BEGIN

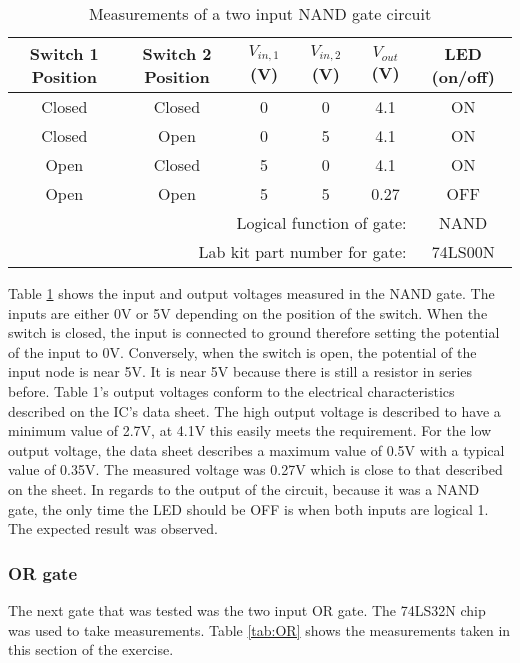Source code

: \documentclass[CMPE]{KGCOEReport}
\begin{document}
\begin{table}[h]
\renewcommand{\arraystretch}{1.2}
\caption{Measurements of a two input NAND gate circuit}
\begin{center}
\begin{tabular}{|c|c|c|c|c|c|}
\hline
Switch 1 Position & Switch 2 Position & $V_{in,1}$ (V) & $V_{in,2}$ (V) & $V_{out}$ (V) & LED (on/off)\\\hline

Closed & Closed & 0 & 0 & 4.1  & ON \\\hline
Closed & Open   & 0 & 5 & 4.1  & ON \\\hline
Open   & Closed & 5 & 0 & 4.1  & ON \\\hline
Open   & Open   & 5 & 5 & 0.27 & OFF \\\hline
\multicolumn{5}{|r|}{Logical function of gate: } & NAND  \\\hline
\multicolumn{5}{|r|}{Lab kit part number for gate: } & 74LS00N  \\\hline

\end{tabular}
\end{center}
\label{tab:NAND}
\end{table}

Table \ref{tab:NAND} shows the input and output voltages measured in the NAND gate. The inputs are either 0V or 5V depending on the position of the switch. When the switch is closed, the input is connected to ground therefore setting the potential of the input to 0V. Conversely, when the switch is open, the potential of the input node is near 5V. It is near 5V because there is still a resistor in series before. Table 1's output voltages conform to the electrical characteristics described on the IC's data sheet. The high output voltage is described to have a minimum value of 2.7V, at 4.1V this easily meets the requirement. For the low output voltage, the data sheet describes a maximum value of 0.5V with a typical value of 0.35V. The measured voltage was 0.27V which is close to that described on the sheet. In regards to the output of the circuit, because it was a NAND gate, the only time the LED should be OFF is when both inputs are logical 1. The expected result was observed.

\subsubsection{OR gate}
The next gate that was tested was the two input OR gate. The 74LS32N chip was used to take measurements. Table \ref{tab:OR} shows the measurements taken in this section of the exercise.
\end{document}
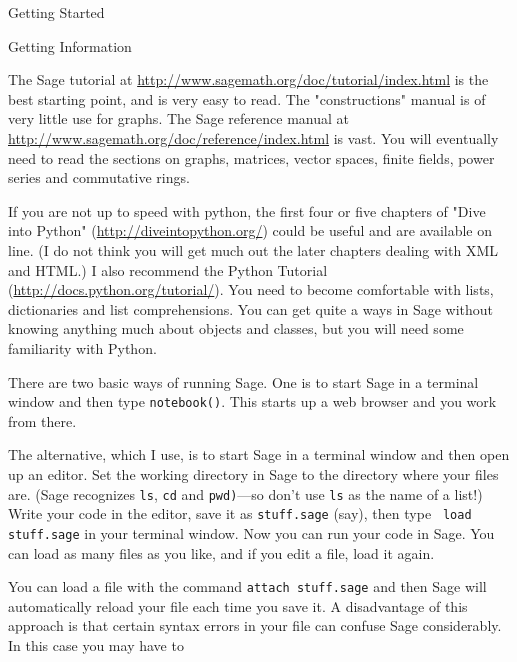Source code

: \begin{chap}{Getting Started}
    
\begin{sect}{Getting Information}
%
\begin{para}
The Sage tutorial at \url{http://www.sagemath.org/doc/tutorial/index.html}
is the best starting point, and is very easy to read.  The "constructions" manual 
is of very little use for graphs. The Sage reference manual at
\url{http://www.sagemath.org/doc/reference/index.html} is vast. You will eventually 
need to read the sections on graphs, matrices, vector spaces, finite fields,
power series and commutative rings.
\end{para}
%
\begin{para}
If you are not up to speed with python, the first four or five chapters of 
"Dive into Python"  (\url{http://diveintopython.org/})
could be useful and are available on line.  (I do not think
you will get much out the later chapters dealing with XML and HTML.)
I also recommend the Python Tutorial (\url{http://docs.python.org/tutorial/}).  
You need to become comfortable with lists, dictionaries and list comprehensions.
You can get quite a ways in Sage without knowing anything much about objects 
and classes, but you will need some familiarity with Python.
\end{para}
%
\begin{para}
There are two basic ways of running Sage.  One is to start Sage in a
terminal window and then type \texttt{notebook()}.  This starts up a 
web browser and you work from there.
\end{para}
%
\begin{para}
The alternative, which I use, is to start Sage in a terminal window and then 
open up an editor. Set the working directory in Sage to the directory where your 
files are. (Sage recognizes \texttt{ls}, \texttt{cd} and \texttt{pwd)}---so don't use
\texttt{ls} as the name of a list!) Write your code in the editor, save it as
\texttt{stuff.sage} (say), then type  \texttt{ load stuff.sage} in your terminal window. 
Now you can run your code in Sage. You can load as many files as you like, and if 
you edit a file, load it again.
\end{para}
%
\begin{para}
You can load a file with the command \texttt{attach stuff.sage} and then
Sage will automatically reload your file each time
you save it.  A disadvantage of this approach is that certain syntax errors 
in your file can confuse Sage considerably.  In this case you may have to 

\end{para}
\end{sect}
\end{chap}

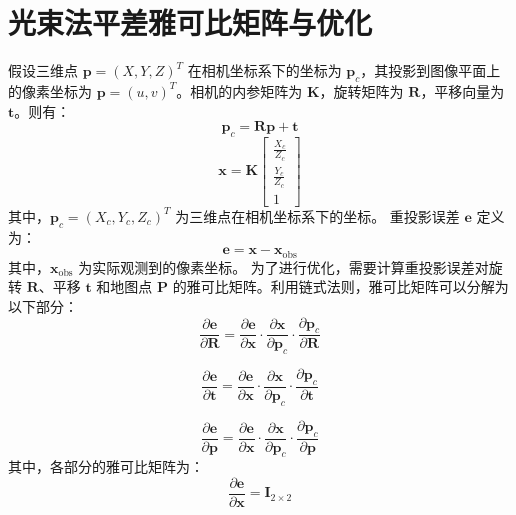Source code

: \section{光束法平差雅可比矩阵与优化}
\label{appendix:bundle_adjustment}
假设三维点 \( \symbf{p} = (X, Y, Z)^T \) 在相机坐标系下的坐标为 \( \symbf{p}_c \)，其投影到图像平面上的像素坐标为 \( \symbf{p} = (u, v)^T \)。相机的内参矩阵为 \( \symbf{K} \)，旋转矩阵为 \( \symbf{R} \)，平移向量为 \( \symbf{t} \)。则有：
\begin{equation}
\symbf{p}_c = \symbf{R} \symbf{p} + \symbf{t}
\end{equation}
\begin{equation}
\symbf{x} = \symbf{K} \begin{bmatrix}
\frac{X_c}{Z_c} \\
\frac{Y_c}{Z_c} \\
1
\end{bmatrix}
\end{equation}
其中，\( \symbf{p}_c = (X_c, Y_c, Z_c)^T \) 为三维点在相机坐标系下的坐标。
重投影误差 \( \symbf{e} \) 定义为：
\begin{equation}
\symbf{e} = \symbf{x} - \symbf{x}_{\text{obs}}
\end{equation}
其中，\( \symbf{x}_{\text{obs}} \) 为实际观测到的像素坐标。
为了进行优化，需要计算重投影误差对旋转 \( \symbf{R} \)、平移 \( \symbf{t} \) 和地图点 \( \symbf{P} \) 的雅可比矩阵。利用链式法则，雅可比矩阵可以分解为以下部分：
\begin{equation}
\frac{\partial \symbf{e}}{\partial \symbf{R}} = \frac{\partial \symbf{e}}{\partial \symbf{x}} \cdot \frac{\partial \symbf{x}}{\partial \symbf{p}_c} \cdot \frac{\partial \symbf{p}_c}{\partial \symbf{R}}
\end{equation}

\begin{equation}
\frac{\partial \symbf{e}}{\partial \symbf{t}} = \frac{\partial \symbf{e}}{\partial \symbf{x}} \cdot \frac{\partial \symbf{x}}{\partial \symbf{p}_c} \cdot \frac{\partial \symbf{p}_c}{\partial \symbf{t}}
\end{equation}

\begin{equation}
\frac{\partial \symbf{e}}{\partial \symbf{p}} = \frac{\partial \symbf{e}}{\partial \symbf{x}} \cdot \frac{\partial \symbf{x}}{\partial \symbf{p}_c} \cdot \frac{\partial \symbf{p}_c}{\partial \symbf{p}}
\end{equation}
其中，各部分的雅可比矩阵为：
\begin{equation}
\frac{\partial \symbf{e}}{\partial \symbf{x}} = \symbf{I}_{2 \times 2}
\end{equation}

END

§ The problem: Set down the data above verbatim, omitting every image.

§ Answer:
Source code

: \documentclass[CMPE]{KGCOEReport}
\begin{document}
\begin{table}[h]
\renewcommand{\arraystretch}{1.2}
\caption{Measurements of a two input NAND gate circuit}
\begin{center}
\begin{tabular}{|c|c|c|c|c|c|}
\hline
Switch 1 Position & Switch 2 Position & $V_{in,1}$ (V) & $V_{in,2}$ (V) & $V_{out}$ (V) & LED (on/off)\\\hline

Closed & Closed & 0 & 0 & 4.1  & ON \\\hline
Closed & Open   & 0 & 5 & 4.1  & ON \\\hline
Open   & Closed & 5 & 0 & 4.1  & ON \\\hline
Open   & Open   & 5 & 5 & 0.27 & OFF \\\hline
\multicolumn{5}{|r|}{Logical function of gate: } & NAND  \\\hline
\multicolumn{5}{|r|}{Lab kit part number for gate: } & 74LS00N  \\\hline

\end{tabular}
\end{center}
\label{tab:NAND}
\end{table}

Table \ref{tab:NAND} shows the input and output voltages measured in the NAND gate. The inputs are either 0V or 5V depending on the position of the switch. When the switch is closed, the input is connected to ground therefore setting the potential of the input to 0V. Conversely, when the switch is open, the potential of the input node is near 5V. It is near 5V because there is still a resistor in series before. Table 1's output voltages conform to the electrical characteristics described on the IC's data sheet. The high output voltage is described to have a minimum value of 2.7V, at 4.1V this easily meets the requirement. For the low output voltage, the data sheet describes a maximum value of 0.5V with a typical value of 0.35V. The measured voltage was 0.27V which is close to that described on the sheet. In regards to the output of the circuit, because it was a NAND gate, the only time the LED should be OFF is when both inputs are logical 1. The expected result was observed.

\subsubsection{OR gate}
The next gate that was tested was the two input OR gate. The 74LS32N chip was used to take measurements. Table \ref{tab:OR} shows the measurements taken in this section of the exercise.
\end{document}
Source code

: \begin{chap}{Getting Started}
    
\begin{sect}{Getting Information}
%
\begin{para}
The Sage tutorial at \url{http://www.sagemath.org/doc/tutorial/index.html}
is the best starting point, and is very easy to read.  The "constructions" manual 
is of very little use for graphs. The Sage reference manual at
\url{http://www.sagemath.org/doc/reference/index.html} is vast. You will eventually 
need to read the sections on graphs, matrices, vector spaces, finite fields,
power series and commutative rings.
\end{para}
%
\begin{para}
If you are not up to speed with python, the first four or five chapters of 
"Dive into Python"  (\url{http://diveintopython.org/})
could be useful and are available on line.  (I do not think
you will get much out the later chapters dealing with XML and HTML.)
I also recommend the Python Tutorial (\url{http://docs.python.org/tutorial/}).  
You need to become comfortable with lists, dictionaries and list comprehensions.
You can get quite a ways in Sage without knowing anything much about objects 
and classes, but you will need some familiarity with Python.
\end{para}
%
\begin{para}
There are two basic ways of running Sage.  One is to start Sage in a
terminal window and then type \texttt{notebook()}.  This starts up a 
web browser and you work from there.
\end{para}
%
\begin{para}
The alternative, which I use, is to start Sage in a terminal window and then 
open up an editor. Set the working directory in Sage to the directory where your 
files are. (Sage recognizes \texttt{ls}, \texttt{cd} and \texttt{pwd)}---so don't use
\texttt{ls} as the name of a list!) Write your code in the editor, save it as
\texttt{stuff.sage} (say), then type  \texttt{ load stuff.sage} in your terminal window. 
Now you can run your code in Sage. You can load as many files as you like, and if 
you edit a file, load it again.
\end{para}
%
\begin{para}
You can load a file with the command \texttt{attach stuff.sage} and then
Sage will automatically reload your file each time
you save it.  A disadvantage of this approach is that certain syntax errors 
in your file can confuse Sage considerably.  In this case you may have to 

\end{para}
\end{sect}
\end{chap}

Source code

: \section{光束法平差雅可比矩阵与优化}
\label{appendix:bundle_adjustment}
假设三维点 \( \symbf{p} = (X, Y, Z)^T \) 在相机坐标系下的坐标为 \( \symbf{p}_c \)，其投影到图像平面上的像素坐标为 \( \symbf{p} = (u, v)^T \)。相机的内参矩阵为 \( \symbf{K} \)，旋转矩阵为 \( \symbf{R} \)，平移向量为 \( \symbf{t} \)。则有：
\begin{equation}
\symbf{p}_c = \symbf{R} \symbf{p} + \symbf{t}
\end{equation}
\begin{equation}
\symbf{x} = \symbf{K} \begin{bmatrix}
\frac{X_c}{Z_c} \\
\frac{Y_c}{Z_c} \\
1
\end{bmatrix}
\end{equation}
其中，\( \symbf{p}_c = (X_c, Y_c, Z_c)^T \) 为三维点在相机坐标系下的坐标。
重投影误差 \( \symbf{e} \) 定义为：
\begin{equation}
\symbf{e} = \symbf{x} - \symbf{x}_{\text{obs}}
\end{equation}
其中，\( \symbf{x}_{\text{obs}} \) 为实际观测到的像素坐标。
为了进行优化，需要计算重投影误差对旋转 \( \symbf{R} \)、平移 \( \symbf{t} \) 和地图点 \( \symbf{P} \) 的雅可比矩阵。利用链式法则，雅可比矩阵可以分解为以下部分：
\begin{equation}
\frac{\partial \symbf{e}}{\partial \symbf{R}} = \frac{\partial \symbf{e}}{\partial \symbf{x}} \cdot \frac{\partial \symbf{x}}{\partial \symbf{p}_c} \cdot \frac{\partial \symbf{p}_c}{\partial \symbf{R}}
\end{equation}

\begin{equation}
\frac{\partial \symbf{e}}{\partial \symbf{t}} = \frac{\partial \symbf{e}}{\partial \symbf{x}} \cdot \frac{\partial \symbf{x}}{\partial \symbf{p}_c} \cdot \frac{\partial \symbf{p}_c}{\partial \symbf{t}}
\end{equation}

\begin{equation}
\frac{\partial \symbf{e}}{\partial \symbf{p}} = \frac{\partial \symbf{e}}{\partial \symbf{x}} \cdot \frac{\partial \symbf{x}}{\partial \symbf{p}_c} \cdot \frac{\partial \symbf{p}_c}{\partial \symbf{p}}
\end{equation}
其中，各部分的雅可比矩阵为：
\begin{equation}
\frac{\partial \symbf{e}}{\partial \symbf{x}} = \symbf{I}_{2 \times 2}
\end{equation}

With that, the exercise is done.